WORK REQUEST.
Repeat the listing exactly. Pictures stay out of your copy.

----------

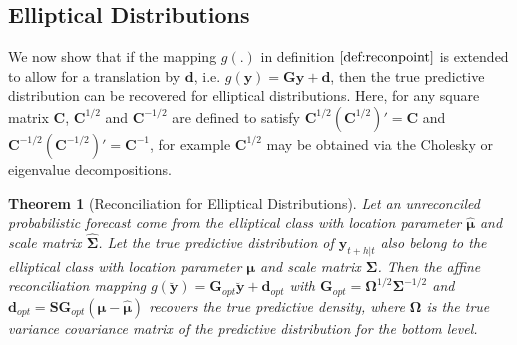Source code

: \documentclass[a4paper, 11pt]{article}
\theoremstyle{theo}
\newtheorem{theo}{Theorem}[section]
\theoremstyle{definition}
\begin{document}
\subsection{Elliptical Distributions}
We now show that if the mapping $g(.)$ in definition $\ref{def:reconpoint}$ is extended to allow for a translation by ${\bm d}$, i.e. $g({\bm y})={\bm G}{\bm y}+{\bm d}$, then the true predictive distribution can be recovered for elliptical distributions.  Here, for any square matrix ${\bm C}$, ${\bm C}^{1/2}$ and ${\bm C}^{-1/2}$ are defined to satisfy ${\bm C}^{1/2}\left({\bm C}^{1/2}\right)'={\bm C}$ and ${\bm C}^{-1/2}\left({\bm C}^{-1/2}\right)'={\bm C}^{-1}$, for example ${\bm C}^{1/2}$ may be obtained via the Cholesky or eigenvalue decompositions. 
\begin{theo}[Reconciliation for Elliptical Distributions]
	Let an unreconciled probabilistic forecast come from the elliptical class with location parameter $\hat{\bm \mu}$ and scale matrix $\hat{\bm \Sigma}$.  Let the true predictive distribution of ${\bm y}_{t+h|t}$ also belong to the elliptical class with location parameter ${\bm \mu}$ and scale matrix ${\bm \Sigma}$.  Then the affine reconciliation mapping $g(\breve{\bm y})={\bm G}_{opt}\breve{\bm y}+{\bm d}_{opt}$ with $\bm{G}_{opt}={\bm\Omega}^{1/2}{\bm\Sigma}^{-1/2}$ and ${\bm d}_{opt}={\bm S}{\bm G}_{opt}\left({\bm \mu}-\hat{\bm \mu}\right)$ recovers the true predictive density, where $\bm\Omega$ is the true variance covariance matrix of the predictive distribution for the bottom level. 
\end{theo}
\end{document}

----------

WRITTEN ANSWER.
Source code

: \documentclass[a4paper, 11pt]{article}
\theoremstyle{theo}
\newtheorem{theo}{Theorem}[section]
\theoremstyle{definition}
\begin{document}
\subsection{Elliptical Distributions}
We now show that if the mapping $g(.)$ in definition $\ref{def:reconpoint}$ is extended to allow for a translation by ${\bm d}$, i.e. $g({\bm y})={\bm G}{\bm y}+{\bm d}$, then the true predictive distribution can be recovered for elliptical distributions.  Here, for any square matrix ${\bm C}$, ${\bm C}^{1/2}$ and ${\bm C}^{-1/2}$ are defined to satisfy ${\bm C}^{1/2}\left({\bm C}^{1/2}\right)'={\bm C}$ and ${\bm C}^{-1/2}\left({\bm C}^{-1/2}\right)'={\bm C}^{-1}$, for example ${\bm C}^{1/2}$ may be obtained via the Cholesky or eigenvalue decompositions. 
\begin{theo}[Reconciliation for Elliptical Distributions]
	Let an unreconciled probabilistic forecast come from the elliptical class with location parameter $\hat{\bm \mu}$ and scale matrix $\hat{\bm \Sigma}$.  Let the true predictive distribution of ${\bm y}_{t+h|t}$ also belong to the elliptical class with location parameter ${\bm \mu}$ and scale matrix ${\bm \Sigma}$.  Then the affine reconciliation mapping $g(\breve{\bm y})={\bm G}_{opt}\breve{\bm y}+{\bm d}_{opt}$ with $\bm{G}_{opt}={\bm\Omega}^{1/2}{\bm\Sigma}^{-1/2}$ and ${\bm d}_{opt}={\bm S}{\bm G}_{opt}\left({\bm \mu}-\hat{\bm \mu}\right)$ recovers the true predictive density, where $\bm\Omega$ is the true variance covariance matrix of the predictive distribution for the bottom level. 
\end{theo}
\end{document}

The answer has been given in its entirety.